No, your code is not so great that it doesn’t need comments - nickb
http://blog.uncommons.org/2008/07/25/no-your-code-is-not-so-great-that-it-doesnt-need-comments/
======
silentbicycle
Short rules of thumb:

1\. Favor commenting _why_ over how. It _may_ be clear how your function
works, but it's rarely self-evident why you chose to use a particular
technique -- another will probably seem (perhaps correctly) like a better
choice to someone else.

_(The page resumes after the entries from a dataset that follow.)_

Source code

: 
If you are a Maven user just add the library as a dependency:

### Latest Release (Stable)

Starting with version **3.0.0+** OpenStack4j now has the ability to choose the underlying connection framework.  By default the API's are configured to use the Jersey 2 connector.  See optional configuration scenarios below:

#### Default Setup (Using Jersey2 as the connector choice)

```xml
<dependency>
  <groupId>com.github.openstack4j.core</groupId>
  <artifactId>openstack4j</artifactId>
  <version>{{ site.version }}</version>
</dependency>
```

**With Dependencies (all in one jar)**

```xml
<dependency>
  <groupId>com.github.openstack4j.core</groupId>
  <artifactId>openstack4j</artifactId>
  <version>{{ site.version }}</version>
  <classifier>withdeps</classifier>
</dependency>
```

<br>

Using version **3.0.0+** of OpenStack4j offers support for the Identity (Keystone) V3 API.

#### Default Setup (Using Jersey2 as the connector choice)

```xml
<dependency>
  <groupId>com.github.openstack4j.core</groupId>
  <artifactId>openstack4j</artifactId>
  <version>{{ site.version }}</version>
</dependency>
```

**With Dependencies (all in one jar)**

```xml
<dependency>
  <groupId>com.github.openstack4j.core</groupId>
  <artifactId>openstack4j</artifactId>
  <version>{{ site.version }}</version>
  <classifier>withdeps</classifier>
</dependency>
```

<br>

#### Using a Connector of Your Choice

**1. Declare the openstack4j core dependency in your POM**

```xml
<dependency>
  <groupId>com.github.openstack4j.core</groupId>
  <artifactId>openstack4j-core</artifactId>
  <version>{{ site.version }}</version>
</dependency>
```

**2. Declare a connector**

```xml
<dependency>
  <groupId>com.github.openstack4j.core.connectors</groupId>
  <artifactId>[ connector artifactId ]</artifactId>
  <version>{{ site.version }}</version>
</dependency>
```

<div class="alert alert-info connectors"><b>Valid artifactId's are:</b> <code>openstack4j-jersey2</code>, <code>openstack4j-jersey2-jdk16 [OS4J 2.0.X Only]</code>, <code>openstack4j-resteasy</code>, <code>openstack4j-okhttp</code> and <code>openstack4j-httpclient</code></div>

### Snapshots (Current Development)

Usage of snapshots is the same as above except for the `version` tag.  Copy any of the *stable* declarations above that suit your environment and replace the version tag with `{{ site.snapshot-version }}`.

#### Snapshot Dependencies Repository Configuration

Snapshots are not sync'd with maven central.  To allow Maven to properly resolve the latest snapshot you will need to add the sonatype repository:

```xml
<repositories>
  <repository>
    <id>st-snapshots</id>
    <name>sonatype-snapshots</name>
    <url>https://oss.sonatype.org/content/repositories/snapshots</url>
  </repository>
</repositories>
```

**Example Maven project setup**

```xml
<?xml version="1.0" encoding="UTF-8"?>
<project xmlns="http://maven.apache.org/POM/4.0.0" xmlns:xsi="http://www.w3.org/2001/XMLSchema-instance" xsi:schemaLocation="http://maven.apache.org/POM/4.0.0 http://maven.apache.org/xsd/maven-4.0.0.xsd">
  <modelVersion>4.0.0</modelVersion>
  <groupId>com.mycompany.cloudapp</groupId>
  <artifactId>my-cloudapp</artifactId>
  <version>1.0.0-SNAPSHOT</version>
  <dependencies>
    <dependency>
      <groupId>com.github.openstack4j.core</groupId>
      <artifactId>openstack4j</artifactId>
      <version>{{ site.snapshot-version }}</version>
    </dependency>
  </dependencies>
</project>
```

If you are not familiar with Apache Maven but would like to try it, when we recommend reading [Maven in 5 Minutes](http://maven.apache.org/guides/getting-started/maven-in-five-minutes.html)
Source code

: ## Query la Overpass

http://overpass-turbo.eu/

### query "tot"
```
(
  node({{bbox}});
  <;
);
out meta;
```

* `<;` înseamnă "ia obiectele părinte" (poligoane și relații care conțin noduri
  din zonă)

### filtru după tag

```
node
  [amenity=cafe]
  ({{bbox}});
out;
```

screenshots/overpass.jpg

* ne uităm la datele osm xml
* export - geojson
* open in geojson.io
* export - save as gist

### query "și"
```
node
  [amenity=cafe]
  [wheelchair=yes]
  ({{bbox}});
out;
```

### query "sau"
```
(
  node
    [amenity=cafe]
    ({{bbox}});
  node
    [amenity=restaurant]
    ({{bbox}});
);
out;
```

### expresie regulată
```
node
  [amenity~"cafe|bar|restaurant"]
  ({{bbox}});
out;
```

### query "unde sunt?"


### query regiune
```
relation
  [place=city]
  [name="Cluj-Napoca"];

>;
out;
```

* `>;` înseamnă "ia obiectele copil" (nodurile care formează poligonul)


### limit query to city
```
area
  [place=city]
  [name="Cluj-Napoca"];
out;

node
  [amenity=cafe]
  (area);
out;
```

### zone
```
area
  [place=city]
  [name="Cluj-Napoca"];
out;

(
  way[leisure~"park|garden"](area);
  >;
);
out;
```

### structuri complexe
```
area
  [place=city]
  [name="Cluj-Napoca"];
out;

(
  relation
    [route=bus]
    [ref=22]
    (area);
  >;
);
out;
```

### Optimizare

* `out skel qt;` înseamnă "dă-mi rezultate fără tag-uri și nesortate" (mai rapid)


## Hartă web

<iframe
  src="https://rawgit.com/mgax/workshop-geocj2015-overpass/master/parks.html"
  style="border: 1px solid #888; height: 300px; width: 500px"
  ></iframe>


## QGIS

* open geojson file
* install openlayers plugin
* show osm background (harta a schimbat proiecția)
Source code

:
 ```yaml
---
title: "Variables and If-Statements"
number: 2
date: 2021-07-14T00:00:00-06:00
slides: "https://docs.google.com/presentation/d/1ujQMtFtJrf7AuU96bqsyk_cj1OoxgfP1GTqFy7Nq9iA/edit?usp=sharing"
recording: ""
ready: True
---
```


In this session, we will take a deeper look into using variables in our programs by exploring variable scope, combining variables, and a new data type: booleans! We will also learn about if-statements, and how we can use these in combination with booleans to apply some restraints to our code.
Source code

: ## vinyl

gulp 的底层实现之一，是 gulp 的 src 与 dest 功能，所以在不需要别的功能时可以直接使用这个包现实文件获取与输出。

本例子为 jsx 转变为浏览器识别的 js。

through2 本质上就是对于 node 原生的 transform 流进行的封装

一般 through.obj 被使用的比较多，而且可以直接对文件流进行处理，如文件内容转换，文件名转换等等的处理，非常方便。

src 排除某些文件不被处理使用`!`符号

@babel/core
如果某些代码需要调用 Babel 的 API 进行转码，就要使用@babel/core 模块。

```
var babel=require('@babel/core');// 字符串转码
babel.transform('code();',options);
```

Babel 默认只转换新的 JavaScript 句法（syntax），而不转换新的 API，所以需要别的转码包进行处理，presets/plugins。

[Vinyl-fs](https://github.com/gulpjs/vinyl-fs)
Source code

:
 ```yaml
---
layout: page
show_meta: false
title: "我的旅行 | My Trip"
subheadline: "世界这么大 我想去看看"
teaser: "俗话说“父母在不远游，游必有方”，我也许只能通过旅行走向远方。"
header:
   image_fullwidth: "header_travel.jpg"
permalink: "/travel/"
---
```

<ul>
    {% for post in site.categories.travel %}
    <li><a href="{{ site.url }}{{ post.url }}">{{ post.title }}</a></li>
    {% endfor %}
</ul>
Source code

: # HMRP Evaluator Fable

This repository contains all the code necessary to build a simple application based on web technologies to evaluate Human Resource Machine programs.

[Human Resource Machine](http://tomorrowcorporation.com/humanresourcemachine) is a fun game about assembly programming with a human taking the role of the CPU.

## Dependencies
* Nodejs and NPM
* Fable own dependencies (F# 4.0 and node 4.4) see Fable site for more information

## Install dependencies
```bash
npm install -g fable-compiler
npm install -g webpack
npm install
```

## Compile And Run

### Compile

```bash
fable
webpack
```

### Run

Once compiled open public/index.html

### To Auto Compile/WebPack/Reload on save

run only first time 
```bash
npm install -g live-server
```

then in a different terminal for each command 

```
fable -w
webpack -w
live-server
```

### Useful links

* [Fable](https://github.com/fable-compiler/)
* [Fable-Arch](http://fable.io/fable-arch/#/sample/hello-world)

Subtleties of design choices and lessons learned from
mistakes are much harder to just infer while looking at code than surface
details about how it works.

2\. If you're about to write a comment, see if better names make it
unnecessary, or if breaking a section of a function into a named subfunction
clarifies things. (The corollary being that there's nothing keeping you from
naming all your stuff "dude" and "heyHeyHey" besides bitter experience and the
eternal scorn of your peers.)

3\. Consider using asserts, tests, or the type system in place of some
comments - they're like comments, but they're actually checked.

4\. Consider datestamping any comments more than a few words. (Do it
automatically, with an action in your editor.) It only takes a few characters,
and sometimes it will be unexpectedly helpful. (A good VC system can help you
track down when a given comment was added, of course.)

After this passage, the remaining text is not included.